> ACTIVITY: Below is a listing. Copy each line of it that holds the word "الحالة".

> GIVEN INFORMATION:
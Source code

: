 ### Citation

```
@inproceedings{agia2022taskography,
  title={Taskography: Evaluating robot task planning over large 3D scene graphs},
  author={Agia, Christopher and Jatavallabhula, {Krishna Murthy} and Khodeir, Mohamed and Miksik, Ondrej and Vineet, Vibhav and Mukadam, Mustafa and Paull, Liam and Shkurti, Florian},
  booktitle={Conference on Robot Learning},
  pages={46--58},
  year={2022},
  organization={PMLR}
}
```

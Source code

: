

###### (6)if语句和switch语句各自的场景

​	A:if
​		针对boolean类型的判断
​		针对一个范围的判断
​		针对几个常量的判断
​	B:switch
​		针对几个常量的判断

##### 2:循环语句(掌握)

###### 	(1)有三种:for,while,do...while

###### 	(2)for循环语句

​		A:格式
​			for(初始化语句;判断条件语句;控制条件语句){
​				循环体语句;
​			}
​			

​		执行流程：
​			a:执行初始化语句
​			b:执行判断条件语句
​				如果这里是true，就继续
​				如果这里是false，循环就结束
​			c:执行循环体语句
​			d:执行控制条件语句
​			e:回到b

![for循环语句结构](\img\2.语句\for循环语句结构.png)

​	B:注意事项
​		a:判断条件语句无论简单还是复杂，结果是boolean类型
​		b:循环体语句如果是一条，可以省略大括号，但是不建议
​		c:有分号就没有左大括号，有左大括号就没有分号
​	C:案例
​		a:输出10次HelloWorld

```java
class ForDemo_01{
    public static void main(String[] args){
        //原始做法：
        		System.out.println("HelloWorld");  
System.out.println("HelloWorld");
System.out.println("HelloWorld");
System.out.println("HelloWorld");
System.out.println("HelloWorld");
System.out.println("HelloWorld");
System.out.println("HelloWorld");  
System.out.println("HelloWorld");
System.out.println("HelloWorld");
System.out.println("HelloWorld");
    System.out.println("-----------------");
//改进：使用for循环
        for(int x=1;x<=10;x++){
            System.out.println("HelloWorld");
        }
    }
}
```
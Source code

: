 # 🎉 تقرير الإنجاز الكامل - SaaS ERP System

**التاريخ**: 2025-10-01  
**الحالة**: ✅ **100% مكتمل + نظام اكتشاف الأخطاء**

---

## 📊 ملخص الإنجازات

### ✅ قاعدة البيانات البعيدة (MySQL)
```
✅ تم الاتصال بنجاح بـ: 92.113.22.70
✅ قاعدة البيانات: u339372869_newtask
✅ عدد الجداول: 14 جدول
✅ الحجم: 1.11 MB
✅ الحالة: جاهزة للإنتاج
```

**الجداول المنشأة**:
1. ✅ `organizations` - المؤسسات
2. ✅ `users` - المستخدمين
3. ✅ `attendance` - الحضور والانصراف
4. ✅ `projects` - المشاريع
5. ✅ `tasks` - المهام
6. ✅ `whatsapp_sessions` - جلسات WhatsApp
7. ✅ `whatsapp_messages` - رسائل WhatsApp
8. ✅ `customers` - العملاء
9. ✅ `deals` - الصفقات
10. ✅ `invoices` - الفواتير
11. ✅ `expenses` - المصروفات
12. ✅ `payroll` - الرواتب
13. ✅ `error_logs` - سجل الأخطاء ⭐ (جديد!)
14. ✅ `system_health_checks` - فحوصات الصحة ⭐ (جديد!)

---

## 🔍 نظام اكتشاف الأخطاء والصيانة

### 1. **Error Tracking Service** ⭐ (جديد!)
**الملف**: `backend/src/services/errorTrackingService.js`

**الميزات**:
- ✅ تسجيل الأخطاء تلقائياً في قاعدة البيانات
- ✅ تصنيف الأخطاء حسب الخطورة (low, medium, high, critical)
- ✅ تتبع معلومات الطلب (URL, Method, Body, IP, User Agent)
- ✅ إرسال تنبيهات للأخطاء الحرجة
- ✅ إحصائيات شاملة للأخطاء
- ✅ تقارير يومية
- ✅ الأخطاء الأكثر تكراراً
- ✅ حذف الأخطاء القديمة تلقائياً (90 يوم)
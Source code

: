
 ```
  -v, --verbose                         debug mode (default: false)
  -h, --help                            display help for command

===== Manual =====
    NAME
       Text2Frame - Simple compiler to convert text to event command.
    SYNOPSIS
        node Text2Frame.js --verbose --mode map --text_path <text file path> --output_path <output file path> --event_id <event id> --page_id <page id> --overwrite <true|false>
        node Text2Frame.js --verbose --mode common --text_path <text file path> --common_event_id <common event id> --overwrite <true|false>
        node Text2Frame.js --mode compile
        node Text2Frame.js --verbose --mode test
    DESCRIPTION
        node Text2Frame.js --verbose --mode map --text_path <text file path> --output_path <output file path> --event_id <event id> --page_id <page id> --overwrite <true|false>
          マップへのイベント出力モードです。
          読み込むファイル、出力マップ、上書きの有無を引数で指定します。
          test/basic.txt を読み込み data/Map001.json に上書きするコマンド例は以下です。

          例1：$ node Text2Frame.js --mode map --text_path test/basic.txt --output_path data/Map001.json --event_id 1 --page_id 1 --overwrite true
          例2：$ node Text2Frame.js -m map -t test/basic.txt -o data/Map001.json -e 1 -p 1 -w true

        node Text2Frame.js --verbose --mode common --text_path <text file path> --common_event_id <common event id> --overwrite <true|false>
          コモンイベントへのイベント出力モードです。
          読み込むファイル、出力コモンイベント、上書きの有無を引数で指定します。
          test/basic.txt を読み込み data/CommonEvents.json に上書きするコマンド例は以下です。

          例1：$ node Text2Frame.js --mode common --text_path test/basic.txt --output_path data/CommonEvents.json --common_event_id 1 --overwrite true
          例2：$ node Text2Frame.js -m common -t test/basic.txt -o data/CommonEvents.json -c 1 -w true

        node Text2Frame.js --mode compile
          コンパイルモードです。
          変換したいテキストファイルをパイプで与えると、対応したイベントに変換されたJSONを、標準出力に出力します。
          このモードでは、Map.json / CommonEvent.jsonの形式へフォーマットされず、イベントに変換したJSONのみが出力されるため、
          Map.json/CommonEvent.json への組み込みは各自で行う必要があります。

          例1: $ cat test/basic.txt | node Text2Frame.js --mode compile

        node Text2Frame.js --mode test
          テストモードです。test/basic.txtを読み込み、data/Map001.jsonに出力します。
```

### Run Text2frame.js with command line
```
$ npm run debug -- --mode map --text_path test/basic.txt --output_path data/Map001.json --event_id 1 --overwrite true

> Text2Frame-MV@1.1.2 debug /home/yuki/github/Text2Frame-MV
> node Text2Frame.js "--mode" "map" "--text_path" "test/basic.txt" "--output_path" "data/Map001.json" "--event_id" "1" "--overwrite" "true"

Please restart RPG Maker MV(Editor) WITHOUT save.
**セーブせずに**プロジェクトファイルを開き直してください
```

> ANSWER TO THIS EXERCISE:
**الحالة**: ✅ **100% مكتمل + نظام اكتشاف الأخطاء**
✅ الحالة: جاهزة للإنتاج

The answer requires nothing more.